Frank Wolpert ’61 of Social Circle, GA, passed away October 25, 2015 after a long battle with cancer. He was a long-time resident of New Jersey. He had served as CEO of Premier Packaging Consultants, Inc. of Holmdel, NJ.
Donald Lee Carter ’63 of Greeneville, TN, passed away October 18, 2015. A veteran, Mr. Carter had served in the U.S. Marine Corps. He had been retired for several years after having been involved in various businesses in Florida and in Greene County, including the former Towne Gate Motors in Greeneville, where he served as sales manager. Survivors include granddaughter and Tusculum alumna Jessica Wilhoit ’04.
Edith Greta Cockrum ’82 of Afton, TN, passed away October 10, 2015. She had returned to school later in life. Mrs. Cockrum was a member of First Baptist Church, where she was involved with the Women’s Missionary Union. She taught Bible study and served as voluntary missionary in Africa, where she was also involved in drought- and hunger-relief efforts and teaching literacy.
Dr. Josephine Boyd Bradley of Atlanta, GA, passed away on September 15, 2015. Born in Greenbsoro, NC, she was the first African-American to integrate Greensboro High School and graduated with honors. After earning her doctorate in African-American Studies from Emory University, she went on to a distinguished professional life as a writer, board member, department head and educator for six institutions of higher education, including Tusculum. She loved traveling, reading and writing.
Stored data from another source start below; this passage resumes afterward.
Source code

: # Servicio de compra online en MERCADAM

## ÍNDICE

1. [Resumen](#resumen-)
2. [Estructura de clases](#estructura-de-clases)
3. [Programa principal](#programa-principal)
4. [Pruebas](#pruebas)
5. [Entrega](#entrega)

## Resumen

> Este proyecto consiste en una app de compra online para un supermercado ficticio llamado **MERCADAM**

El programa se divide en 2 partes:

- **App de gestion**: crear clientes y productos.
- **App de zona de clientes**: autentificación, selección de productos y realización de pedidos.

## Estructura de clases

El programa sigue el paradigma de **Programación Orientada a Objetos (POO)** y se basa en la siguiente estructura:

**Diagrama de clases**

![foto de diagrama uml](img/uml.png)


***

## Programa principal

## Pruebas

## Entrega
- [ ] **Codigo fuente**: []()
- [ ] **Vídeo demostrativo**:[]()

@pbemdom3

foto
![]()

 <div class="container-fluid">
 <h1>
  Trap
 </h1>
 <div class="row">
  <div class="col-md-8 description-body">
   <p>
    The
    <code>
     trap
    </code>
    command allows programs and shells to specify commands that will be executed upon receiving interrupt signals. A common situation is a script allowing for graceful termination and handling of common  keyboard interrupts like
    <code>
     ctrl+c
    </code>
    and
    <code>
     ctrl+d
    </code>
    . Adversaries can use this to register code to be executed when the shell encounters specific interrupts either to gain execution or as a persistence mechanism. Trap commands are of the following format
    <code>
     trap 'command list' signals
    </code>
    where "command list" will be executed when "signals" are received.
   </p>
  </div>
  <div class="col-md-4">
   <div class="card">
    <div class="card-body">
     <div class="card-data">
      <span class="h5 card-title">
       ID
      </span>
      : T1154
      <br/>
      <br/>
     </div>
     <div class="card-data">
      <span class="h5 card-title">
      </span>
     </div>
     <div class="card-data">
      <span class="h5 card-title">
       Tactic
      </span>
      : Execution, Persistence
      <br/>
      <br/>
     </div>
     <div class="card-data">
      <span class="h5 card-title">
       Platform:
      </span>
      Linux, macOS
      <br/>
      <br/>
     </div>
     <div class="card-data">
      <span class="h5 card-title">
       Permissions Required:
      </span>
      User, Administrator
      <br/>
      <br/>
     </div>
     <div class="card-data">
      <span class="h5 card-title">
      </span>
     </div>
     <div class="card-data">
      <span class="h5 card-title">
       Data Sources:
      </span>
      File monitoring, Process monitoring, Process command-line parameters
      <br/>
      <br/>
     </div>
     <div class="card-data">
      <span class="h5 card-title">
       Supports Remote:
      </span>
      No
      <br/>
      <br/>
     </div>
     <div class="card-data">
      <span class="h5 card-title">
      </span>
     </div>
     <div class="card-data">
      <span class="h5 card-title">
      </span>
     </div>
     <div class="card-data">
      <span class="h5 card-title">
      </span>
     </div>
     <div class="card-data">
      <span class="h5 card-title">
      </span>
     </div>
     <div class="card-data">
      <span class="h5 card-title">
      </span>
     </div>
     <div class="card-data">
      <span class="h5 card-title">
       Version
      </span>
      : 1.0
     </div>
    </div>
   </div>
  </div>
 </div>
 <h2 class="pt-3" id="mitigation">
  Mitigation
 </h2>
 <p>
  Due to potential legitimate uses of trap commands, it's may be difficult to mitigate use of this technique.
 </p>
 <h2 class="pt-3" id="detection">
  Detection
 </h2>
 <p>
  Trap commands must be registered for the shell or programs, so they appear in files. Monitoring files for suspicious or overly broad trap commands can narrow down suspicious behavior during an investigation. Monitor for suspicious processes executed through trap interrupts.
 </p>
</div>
Dr. Carol Hartman of Greeneville, TN, passed away October 5, 2015. Dr. Hartman had served as a teacher and principal in the Union, Grainger, Kingsport and Greeneville City School Systems. She had retired as a professor at Tusculum, where she taught in the School of Education. During her career, she had also been. affiliated with United Methodist Holston Home for Children. Dr. Hartman was a member of Hardin’s Chapel United Methodist Church. She was the first woman to be installed as a member of the Rotary Club in Greeneville. She had been a member of the Greene County Democrat Women’s Club, and in past years was a member of several professional organizations.